Plus, check-ins with four more nations fighting COVID-19 in different ways.

Andrew Nikiforuk 20 Apr 2020TheTyee.ca

Tyee contributing editor Andrew Nikiforuk is an award-winning journalist whose books and articles focus on epidemics, the energy industry, nature and more.

Starting last week and for the next few, The Tyee is tracking how six different nations have responded to one global virus.

At one extreme New Zealand strives to eliminate the virus from the population while at another Sweden continues on its controversial path to build herd immunity.

Everywhere the virus has travelled it has illuminated class, social, racial and political divisions as dangerous as the pandemic itself.

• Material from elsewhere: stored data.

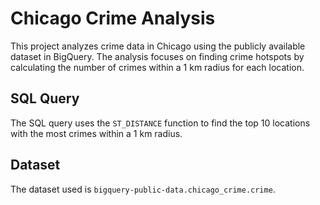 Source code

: # Chicago Crime Analysis

This project analyzes crime data in Chicago using the publicly available dataset in BigQuery. The analysis focuses on finding crime hotspots by calculating the number of crimes within a 1 km radius for each location.

## SQL Query

The SQL query uses the `ST_DISTANCE` function to find the top 10 locations with the most crimes within a 1 km radius.

## Dataset

The dataset used is `bigquery-public-data.chicago_crime.crime`.
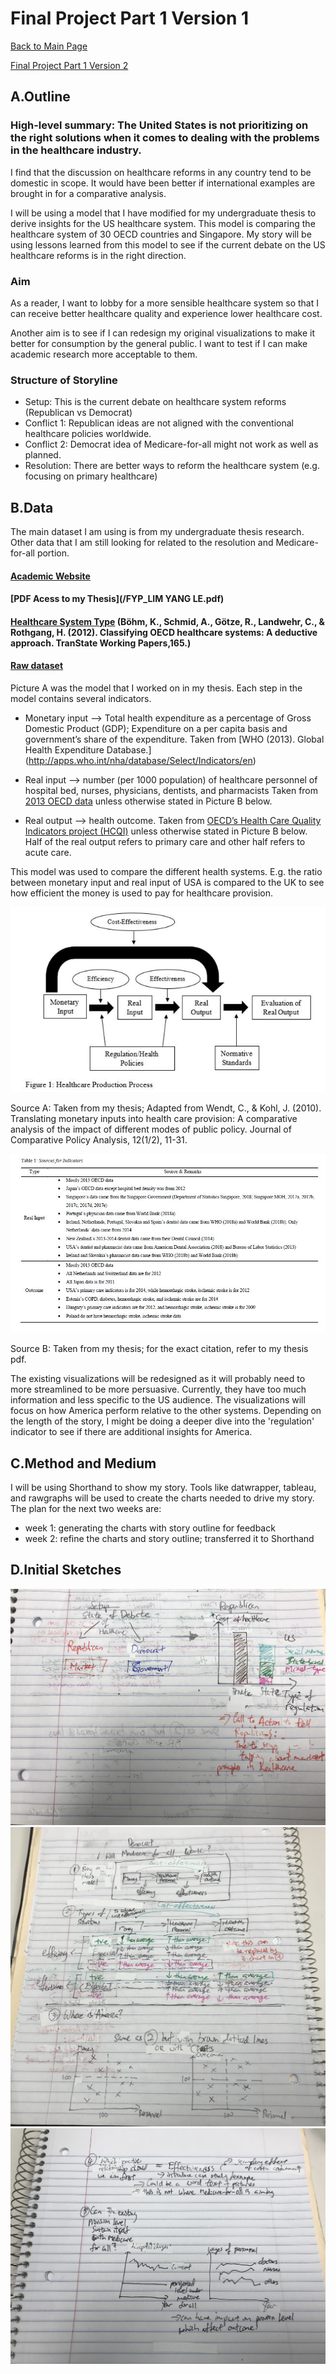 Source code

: # Final Project Part 1 Version 1
[Back to Main Page](https://yangle-l.github.io/Lim-Portfolio)

[Final Project Part 1 Version 2](/FinalProjectPart1_V2.md)

## A.Outline
### High-level summary: The United States is not prioritizing on the right solutions when it comes to dealing with the problems in the healthcare industry.

I find that the discussion on healthcare reforms in any country tend to be domestic in scope. It would have been better if international examples are brought in for a comparative analysis.

I will be using a model that I have modified for my undergraduate thesis to derive insights for the US healthcare system. This model is comparing the healthcare system of 30 OECD countries and Singapore. My story will be using lessons learned from this model to see if the current debate on the US healthcare reforms is in the right direction.

### Aim
As a reader, I want to lobby for a more sensible healthcare system so that I can receive better healthcare quality and experience lower healthcare cost.    

Another aim is to see if I can redesign my original visualizations to make it better for consumption by the general public. I want to test if I can make academic research more acceptable to them.  

### Structure of Storyline 
- Setup: This is the current debate on healthcare system reforms (Republican vs Democrat) 
- Conflict 1: Republican ideas are not aligned with the conventional healthcare policies worldwide.
- Conflict 2: Democrat idea of Medicare-for-all might not work as well as planned. 
- Resolution: There are better ways to reform the healthcare system (e.g. focusing on primary healthcare)  

## B.Data
The main dataset I am using is from my undergraduate thesis research. Other data that I am still looking for related to the resolution and Medicare-for-all portion.  

#### [Academic Website](https://repository.ntu.edu.sg/handle/10356/76200)

#### [PDF Acess to my Thesis](/FYP_LIM YANG LE.pdf)

#### [Healthcare System Type](http://edoc.vifapol.de/opus/volltexte/2012/4221/pdf/AP_165_2012.pdf) (Böhm, K., Schmid, A., Götze, R., Landwehr, C., & Rothgang, H. (2012). Classifying OECD healthcare systems: A deductive approach. TranState Working Papers,165.)

#### [Raw dataset](https://drive.google.com/drive/folders/1JKWSXGfJOcLVwoOWvzlEg3Vd_PO5TYaO?usp=sharing)

Picture A was the model that I worked on in my thesis.  Each step in the model contains several indicators.
- Monetary input --> Total health expenditure as a percentage of Gross Domestic Product (GDP); Expenditure on a per capita basis and government’s share of the expenditure. Taken from [WHO (2013). Global Health Expenditure Database.] (http://apps.who.int/nha/database/Select/Indicators/en)

- Real input --> number (per 1000 population) of healthcare personnel of hospital bed, nurses, physicians, dentists, and pharmacists
Taken from [2013 OECD data](https://stats.oecd.org/index.aspx?queryid=30183) unless otherwise stated in Picture B below.

- Real output --> health outcome. Taken from [OECD’s Health Care Quality Indicators project (HCQI)](https://stats.oecd.org/Index.aspx?DataSetCode=HEALTH_HCQI) unless otherwise stated in Picture B below. Half of the real output refers to primary care and other half refers to acute care.

This model was used to compare the different health systems. E.g. the ratio between monetary input and real input of USA is compared to the UK to see how efficient the money is used to pay for healthcare provision.    

![A. Healthcare Production Process](https://raw.githubusercontent.com/YangLe-L/Lim-Portfolio/master/healthcare%20process.JPG)

Source A: Taken from my thesis; Adapted from Wendt, C., & Kohl, J. (2010). Translating monetary inputs into health care provision: A comparative analysis of the impact of different modes of public policy. Journal of Comparative Policy Analysis, 12(1/2), 11-31.

![B. Sources of indicators](https://raw.githubusercontent.com/YangLe-L/Lim-Portfolio/master/Sources.JPG)

Source B: Taken from my thesis; for the exact citation, refer to my thesis pdf.

The existing visualizations will be redesigned as it will probably need to more streamlined to be more persuasive. Currently, they have too much information and less specific to the US audience. The visualizations will focus on how America perform relative to the other systems. Depending on the length of the story, I might be doing a deeper dive into the 'regulation' indicator to see if there are additional insights for America.  


## C.Method and Medium
I will be using Shorthand to show my story. Tools like datwrapper, tableau, and rawgraphs will be used to create the charts needed to drive my story. 
The plan for the next two weeks are:
- week 1: generating the charts with story outline for feedback
- week 2: refine the charts and story outline; transferred it to Shorthand 

## D.Initial Sketches
![1.](https://raw.githubusercontent.com/YangLe-L/Lim-Portfolio/master/IMG_0609.jpg)
![2.](https://raw.githubusercontent.com/YangLe-L/Lim-Portfolio/master/IMG_0612.jpg)
![3.](https://raw.githubusercontent.com/YangLe-L/Lim-Portfolio/master/IMG_0613.jpg)
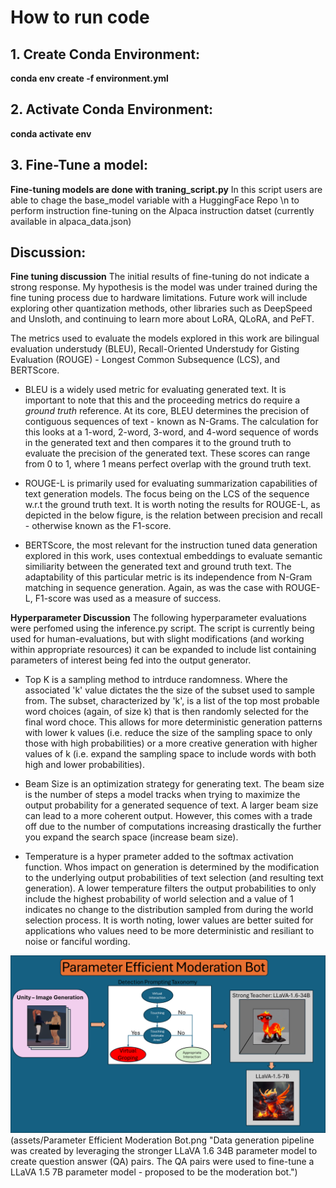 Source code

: # How to run code

## 1. Create Conda Environment:

**conda env create -f environment.yml**

## 2. Activate Conda Environment:

**conda activate env**

## 3. Fine-Tune a model:

**Fine-tuning models are done with traning_script.py**
In this script users are able to chage the base_model variable with a HuggingFace Repo \n
to perform instruction fine-tuning on the Alpaca instruction datset (currently available in alpaca_data.json)

## Discussion:

**Fine tuning discussion**
The initial results of fine-tuning do not indicate a strong response. My hypothesis is the model was under trained during the fine tuning process due to hardware limitations.
Future work will include exploring other quantization methods, other libraries such as DeepSpeed and Unsloth, and continuing to learn more about LoRA, QLoRA, and PeFT.

The metrics used to evaluate the models explored in this work are bilingual evaluation understudy (BLEU), Recall-Oriented Understudy for Gisting Evaluation (ROUGE) - Longest Common Subsequence (LCS), and BERTScore.

- BLEU is a widely used metric for evaluating generated text. It is important to note that this and the proceeding metrics do require a *ground truth* reference. At its core, BLEU determines the precision of contiguous sequences of text - known as N-Grams. The calculation for this looks at a 1-word, 2-word, 3-word, and 4-word sequence of words in the generated text and then compares it to the ground truth to evaluate the precision of the generated text. These scores can range from 0 to 1, where 1 means perfect overlap with the ground truth text.

- ROUGE-L is primarily used for evaluating summarization capabilities of text generation models. The focus being on the LCS of the sequence w.r.t the ground truth text. It is worth noting the results for ROUGE-L, as depicted in the below figure, is the relation between precision and recall - otherwise known as the F1-score.

- BERTScore, the most relevant for the instruction tuned data generation explored in this work, uses contextual embeddings to evaluate semantic similiarity between the generated text and ground truth text. The adaptability of this particular metric is its independence from N-Gram matching in sequence generation. Again, as was the case with ROUGE-L, F1-score was used as a measure of success.

**Hyperparameter Discussion**
The following hyperparameter evaluations were perfomed using the inference.py script. The script is currently being used for human-evaluations, but with slight modifications (and working within appropriate resources) it can be expanded to include list containing parameters of interest being fed into the output generator.

- Top K is a sampling method to intrduce randomness. Where the associated 'k' value dictates the the size of the subset used to sample from. The subset, characterized by 'k', is a list of the top most probable word choices (again, of size k) that is then randomly selected for the final word choce. This allows for more deterministic generation patterns with lower k values (i.e. reduce the size of the sampling space to only those with high probabilities) or a more creative generation with higher values of k (i.e. expand the sampling space to include words with both high and lower probabilities).

- Beam Size is an optimization strategy for generating text. The beam size is the number of steps a model tracks when trying to maximize the output probability for a generated sequence of text. A larger beam size can lead to a more coherent output. However, this comes with a trade off due to the number of computations increasing drastically the further you expand the search space (increase beam size).

- Temperature is a hyper prameter added to the softmax activation function. Whos impact on generation is determined by the modification to the underlying output probabilities of text selection (and resulting text generation). A lower temperature filters the output probabilities to only include the highest probability of world selection and a value of 1 indicates no change to the distribution sampled from during the world selection process. It is worth noting, lower values are better suited for applications who values need to be more deterministic and resiliant to noise or fanciful wording.

![Data generation pipeline was created by leveraging the stronger LLaVA 1.6 34B parameter model to create question answer (QA) pairs. The QA pairs were used to fine-tune a LLaVA 1.5 7B parameter model - proposed to be the moderation bot.](assets/Parameter%20Efficient%20Moderation%20Bot.png)
(assets/Parameter Efficient Moderation Bot.png "Data generation pipeline was created by leveraging the stronger LLaVA 1.6 34B parameter model to create question answer (QA) pairs. The QA pairs were used to fine-tune a LLaVA 1.5 7B parameter model - proposed to be the moderation bot.")
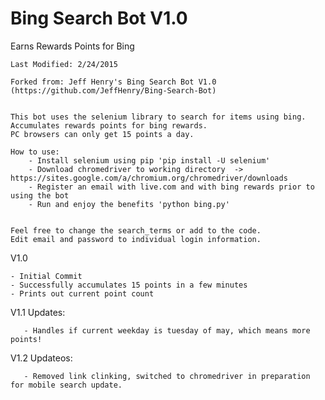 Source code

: Bing Search Bot V1.0
=============================

Earns Rewards Points for Bing
	
	Last Modified: 2/24/2015

	Forked from: Jeff Henry's Bing Search Bot V1.0 (https://github.com/JeffHenry/Bing-Search-Bot)

	
	This bot uses the selenium library to search for items using bing.
	Accumulates rewards points for bing rewards.
	PC browsers can only get 15 points a day.
	
	How to use:
		- Install selenium using pip 'pip install -U selenium'
		- Download chromedriver to working directory  -> https://sites.google.com/a/chromium.org/chromedriver/downloads
		- Register an email with live.com and with bing rewards prior to using the bot
		- Run and enjoy the benefits 'python bing.py'
		

	Feel free to change the search_terms or add to the code.
	Edit email and password to individual login information.
	
  V1.0
  
  	- Initial Commit
  	- Successfully accumulates 15 points in a few minutes
  	- Prints out current point count

  V1.1 Updates:

       - Handles if current weekday is tuesday of may, which means more points!

  V1.2 Updateos:

       - Removed link clinking, switched to chromedriver in preparation for mobile search update.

All six nations hold lessons for Canada which is still in lockdown mode. Some preliminary studies provide a potential context to the statistics below: the number of people infected by the virus is probably 10 times higher than the number of reported cases.

New Zealand: 1,436 cases; 12 deaths; 4.9 million population

New Zealand remains in a stringent national lockdown as Prime Minister Jacinda Ardern attempts to eliminate the virus completely from the country in a matter of weeks.

So far Ardern’s tough lockdown (no one leaves their neighbourhood) has had the desired effect. To date the number of new cases has fallen to single digits with no more than a dozen people in hospital. She is expected to ease restrictions this week and allow food delivery and some school reopenings. But most public places will remain closed and travel will be restricted. “The last thing we want to do is move out of level four and lose everything,” she said.

But a group of academics led by Simon Thornley, a public health expert at the University of Auckland, has started a raucous debate by accusing the government of trying to "squash a flea with a sledgehammer and bring the house down.”

Thornley argued that COVID-19 wasn’t all that bad and that older people with medical conditions were going to die sooner than later anyways. "Something was going to get them, it just happens to be this.“

Thornley proposed that the government cancel its level four emergency and let schools and universities reopen, leisure activities resume and domestic travel continue. “Those over 60 and/or with underlying health conditions and uncomfortable returning to work, could continue to work at home with support from their employer and government," added Thornley.

Critics called Thornley’s proposal a form of medical apartheid that would create more problems than it would solve. They said it wouldn’t protect Maori or Pacific peoples among whom at-risk conditions for COVID-19 are the highest. (Unlike Canada New Zealand publishes racial data on COVID-19 cases.)

Michael Baker, one of the architects of New Zealand’s elimination policy, argued that the country is now in an enviable position with actual choices. Its tough lockdown “is the least bad strategy because it gives us an exit strategy and that exit strategy seems tantalizingly close: that we can transition to a COVID-free New Zealand in the foreseeable future."

The country is now expected to roll out more testing and contact tracing to eliminate the virus combined with mandatory quarantine for travellers.

Defenders of New Zealand’s approach said relaxing measures for all but the most vulnerable would produce Sweden’s poor results protecting seniors.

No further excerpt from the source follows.